Your task is to copy the lines of the data below from the line holding "Monochrome Display Adapter (MDA)" through the line holding "MS-DOS Executive (Windows) (fig.)", inclusive, exactly and with nothing added.

+ + + +

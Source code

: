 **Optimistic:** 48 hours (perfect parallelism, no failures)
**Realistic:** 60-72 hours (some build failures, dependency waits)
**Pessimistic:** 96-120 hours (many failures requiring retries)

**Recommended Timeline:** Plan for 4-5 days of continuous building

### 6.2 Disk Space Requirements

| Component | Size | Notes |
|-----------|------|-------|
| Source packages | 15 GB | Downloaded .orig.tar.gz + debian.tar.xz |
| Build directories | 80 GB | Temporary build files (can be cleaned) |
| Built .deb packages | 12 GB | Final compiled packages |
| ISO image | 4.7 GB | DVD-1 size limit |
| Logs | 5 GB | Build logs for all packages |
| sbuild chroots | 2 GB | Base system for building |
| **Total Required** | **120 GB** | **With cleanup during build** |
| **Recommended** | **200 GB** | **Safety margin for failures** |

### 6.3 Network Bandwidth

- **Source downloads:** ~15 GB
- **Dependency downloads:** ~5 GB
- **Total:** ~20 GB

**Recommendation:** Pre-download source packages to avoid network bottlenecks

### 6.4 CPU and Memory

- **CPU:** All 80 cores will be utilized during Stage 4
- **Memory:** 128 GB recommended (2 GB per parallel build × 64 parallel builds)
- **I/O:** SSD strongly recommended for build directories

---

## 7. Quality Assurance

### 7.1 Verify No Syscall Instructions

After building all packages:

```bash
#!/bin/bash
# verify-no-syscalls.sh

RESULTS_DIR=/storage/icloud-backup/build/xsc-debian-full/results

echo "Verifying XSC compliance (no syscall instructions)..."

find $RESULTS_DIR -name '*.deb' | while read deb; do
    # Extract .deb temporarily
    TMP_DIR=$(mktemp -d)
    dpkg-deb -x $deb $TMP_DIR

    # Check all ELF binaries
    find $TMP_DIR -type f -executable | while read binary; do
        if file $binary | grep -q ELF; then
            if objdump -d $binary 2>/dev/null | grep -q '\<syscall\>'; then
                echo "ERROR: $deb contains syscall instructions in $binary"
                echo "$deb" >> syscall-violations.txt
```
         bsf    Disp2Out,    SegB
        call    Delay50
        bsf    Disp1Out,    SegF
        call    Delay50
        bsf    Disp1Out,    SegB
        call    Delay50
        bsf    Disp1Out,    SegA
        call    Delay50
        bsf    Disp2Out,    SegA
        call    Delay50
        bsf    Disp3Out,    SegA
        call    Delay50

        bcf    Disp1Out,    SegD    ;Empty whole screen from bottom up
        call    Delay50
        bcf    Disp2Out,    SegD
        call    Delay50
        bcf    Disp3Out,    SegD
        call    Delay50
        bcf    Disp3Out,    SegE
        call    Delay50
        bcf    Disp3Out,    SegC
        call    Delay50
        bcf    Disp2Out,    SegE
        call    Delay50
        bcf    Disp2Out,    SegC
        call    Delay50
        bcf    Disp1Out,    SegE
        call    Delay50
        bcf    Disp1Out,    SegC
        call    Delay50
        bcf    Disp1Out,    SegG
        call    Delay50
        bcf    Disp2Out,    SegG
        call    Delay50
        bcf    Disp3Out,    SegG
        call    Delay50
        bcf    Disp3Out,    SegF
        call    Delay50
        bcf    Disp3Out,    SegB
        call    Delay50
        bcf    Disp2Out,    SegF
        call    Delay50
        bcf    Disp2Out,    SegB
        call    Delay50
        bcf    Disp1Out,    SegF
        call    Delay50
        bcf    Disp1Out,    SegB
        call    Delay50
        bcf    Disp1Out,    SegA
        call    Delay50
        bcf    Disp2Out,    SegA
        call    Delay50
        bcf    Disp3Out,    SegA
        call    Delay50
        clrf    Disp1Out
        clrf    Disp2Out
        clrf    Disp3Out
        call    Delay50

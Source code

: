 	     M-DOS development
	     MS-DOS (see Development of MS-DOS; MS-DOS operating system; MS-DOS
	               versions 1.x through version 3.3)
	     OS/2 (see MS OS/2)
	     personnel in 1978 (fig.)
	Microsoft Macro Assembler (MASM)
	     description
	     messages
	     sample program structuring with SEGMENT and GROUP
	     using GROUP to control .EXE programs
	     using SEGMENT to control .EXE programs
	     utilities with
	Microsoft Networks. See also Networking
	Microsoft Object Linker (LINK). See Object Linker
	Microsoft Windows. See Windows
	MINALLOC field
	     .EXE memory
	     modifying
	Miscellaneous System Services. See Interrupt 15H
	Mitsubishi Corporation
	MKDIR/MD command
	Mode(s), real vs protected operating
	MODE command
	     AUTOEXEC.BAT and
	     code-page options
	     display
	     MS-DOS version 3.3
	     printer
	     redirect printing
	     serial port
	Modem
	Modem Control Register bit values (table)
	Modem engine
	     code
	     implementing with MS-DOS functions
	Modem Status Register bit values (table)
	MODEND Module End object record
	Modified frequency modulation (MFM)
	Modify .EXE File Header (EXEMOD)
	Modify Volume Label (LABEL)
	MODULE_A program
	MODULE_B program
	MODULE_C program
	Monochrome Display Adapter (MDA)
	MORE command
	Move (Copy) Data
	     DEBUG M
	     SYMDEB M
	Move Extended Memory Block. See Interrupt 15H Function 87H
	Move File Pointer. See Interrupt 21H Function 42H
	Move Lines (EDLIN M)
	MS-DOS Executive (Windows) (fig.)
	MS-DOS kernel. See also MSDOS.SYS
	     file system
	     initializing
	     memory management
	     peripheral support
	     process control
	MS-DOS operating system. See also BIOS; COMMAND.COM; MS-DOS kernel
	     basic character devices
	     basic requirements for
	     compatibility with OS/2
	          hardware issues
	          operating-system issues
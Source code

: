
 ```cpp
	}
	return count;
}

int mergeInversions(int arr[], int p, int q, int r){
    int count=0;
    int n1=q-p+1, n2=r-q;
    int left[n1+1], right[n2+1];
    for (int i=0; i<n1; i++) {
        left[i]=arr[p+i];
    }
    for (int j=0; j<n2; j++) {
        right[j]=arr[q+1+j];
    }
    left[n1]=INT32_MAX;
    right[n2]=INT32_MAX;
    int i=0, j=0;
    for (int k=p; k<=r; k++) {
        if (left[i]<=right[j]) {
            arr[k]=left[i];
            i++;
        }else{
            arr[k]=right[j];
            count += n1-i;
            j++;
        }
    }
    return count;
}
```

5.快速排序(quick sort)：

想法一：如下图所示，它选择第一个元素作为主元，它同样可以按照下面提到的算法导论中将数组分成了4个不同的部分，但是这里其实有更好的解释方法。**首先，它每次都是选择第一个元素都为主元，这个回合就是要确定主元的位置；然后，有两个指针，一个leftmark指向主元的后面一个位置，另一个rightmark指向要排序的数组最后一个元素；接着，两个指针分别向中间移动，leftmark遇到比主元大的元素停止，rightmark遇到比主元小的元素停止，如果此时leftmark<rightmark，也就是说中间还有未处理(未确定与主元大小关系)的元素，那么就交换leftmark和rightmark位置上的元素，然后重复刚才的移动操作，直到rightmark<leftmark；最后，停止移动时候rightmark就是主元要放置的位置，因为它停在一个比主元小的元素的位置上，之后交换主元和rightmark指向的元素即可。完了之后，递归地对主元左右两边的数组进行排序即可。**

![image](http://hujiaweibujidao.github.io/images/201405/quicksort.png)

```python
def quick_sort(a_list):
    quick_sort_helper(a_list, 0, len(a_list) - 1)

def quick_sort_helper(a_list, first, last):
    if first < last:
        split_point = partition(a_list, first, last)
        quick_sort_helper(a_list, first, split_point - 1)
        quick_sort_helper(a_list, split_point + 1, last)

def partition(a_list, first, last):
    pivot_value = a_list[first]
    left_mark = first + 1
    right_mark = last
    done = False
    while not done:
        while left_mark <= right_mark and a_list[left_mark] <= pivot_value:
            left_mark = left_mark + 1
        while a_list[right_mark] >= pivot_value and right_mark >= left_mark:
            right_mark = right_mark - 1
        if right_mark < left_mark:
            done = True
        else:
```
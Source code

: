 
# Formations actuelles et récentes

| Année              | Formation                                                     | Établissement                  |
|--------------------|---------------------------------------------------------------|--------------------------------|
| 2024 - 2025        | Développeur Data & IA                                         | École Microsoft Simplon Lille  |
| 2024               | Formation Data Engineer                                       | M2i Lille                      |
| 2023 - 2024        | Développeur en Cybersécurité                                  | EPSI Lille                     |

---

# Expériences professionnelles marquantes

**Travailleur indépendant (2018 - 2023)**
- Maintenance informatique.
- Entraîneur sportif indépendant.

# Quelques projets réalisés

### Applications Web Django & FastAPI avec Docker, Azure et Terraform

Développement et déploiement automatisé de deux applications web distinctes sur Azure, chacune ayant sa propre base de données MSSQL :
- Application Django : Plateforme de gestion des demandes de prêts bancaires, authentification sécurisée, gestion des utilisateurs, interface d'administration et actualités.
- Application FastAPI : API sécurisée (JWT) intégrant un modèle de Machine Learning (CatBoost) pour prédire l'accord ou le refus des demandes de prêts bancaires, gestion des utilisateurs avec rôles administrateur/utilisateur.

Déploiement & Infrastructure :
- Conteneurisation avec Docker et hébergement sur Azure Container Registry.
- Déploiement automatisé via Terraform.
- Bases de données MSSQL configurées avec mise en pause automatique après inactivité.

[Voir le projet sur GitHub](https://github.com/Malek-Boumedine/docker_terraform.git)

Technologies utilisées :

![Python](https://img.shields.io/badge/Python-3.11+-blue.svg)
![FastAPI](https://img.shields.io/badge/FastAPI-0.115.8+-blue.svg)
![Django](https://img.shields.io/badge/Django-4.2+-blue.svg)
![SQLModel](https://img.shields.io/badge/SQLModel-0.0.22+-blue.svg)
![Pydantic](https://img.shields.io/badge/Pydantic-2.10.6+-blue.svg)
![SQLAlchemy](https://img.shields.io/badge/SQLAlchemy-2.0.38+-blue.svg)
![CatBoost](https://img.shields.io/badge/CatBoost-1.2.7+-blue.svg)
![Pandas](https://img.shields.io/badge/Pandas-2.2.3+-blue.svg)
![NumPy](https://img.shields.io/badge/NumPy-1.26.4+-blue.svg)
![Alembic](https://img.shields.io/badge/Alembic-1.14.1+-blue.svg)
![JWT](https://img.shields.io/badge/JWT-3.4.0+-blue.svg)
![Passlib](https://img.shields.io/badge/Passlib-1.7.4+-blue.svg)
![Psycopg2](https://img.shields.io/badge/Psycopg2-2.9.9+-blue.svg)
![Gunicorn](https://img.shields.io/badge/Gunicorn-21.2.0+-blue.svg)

+ + + +

- _RESULT_:
	Monochrome Display Adapter (MDA)
	MORE command
	Move (Copy) Data
	     DEBUG M
	     SYMDEB M
	Move Extended Memory Block. See Interrupt 15H Function 87H
	Move File Pointer. See Interrupt 21H Function 42H
	Move Lines (EDLIN M)
	MS-DOS Executive (Windows) (fig.)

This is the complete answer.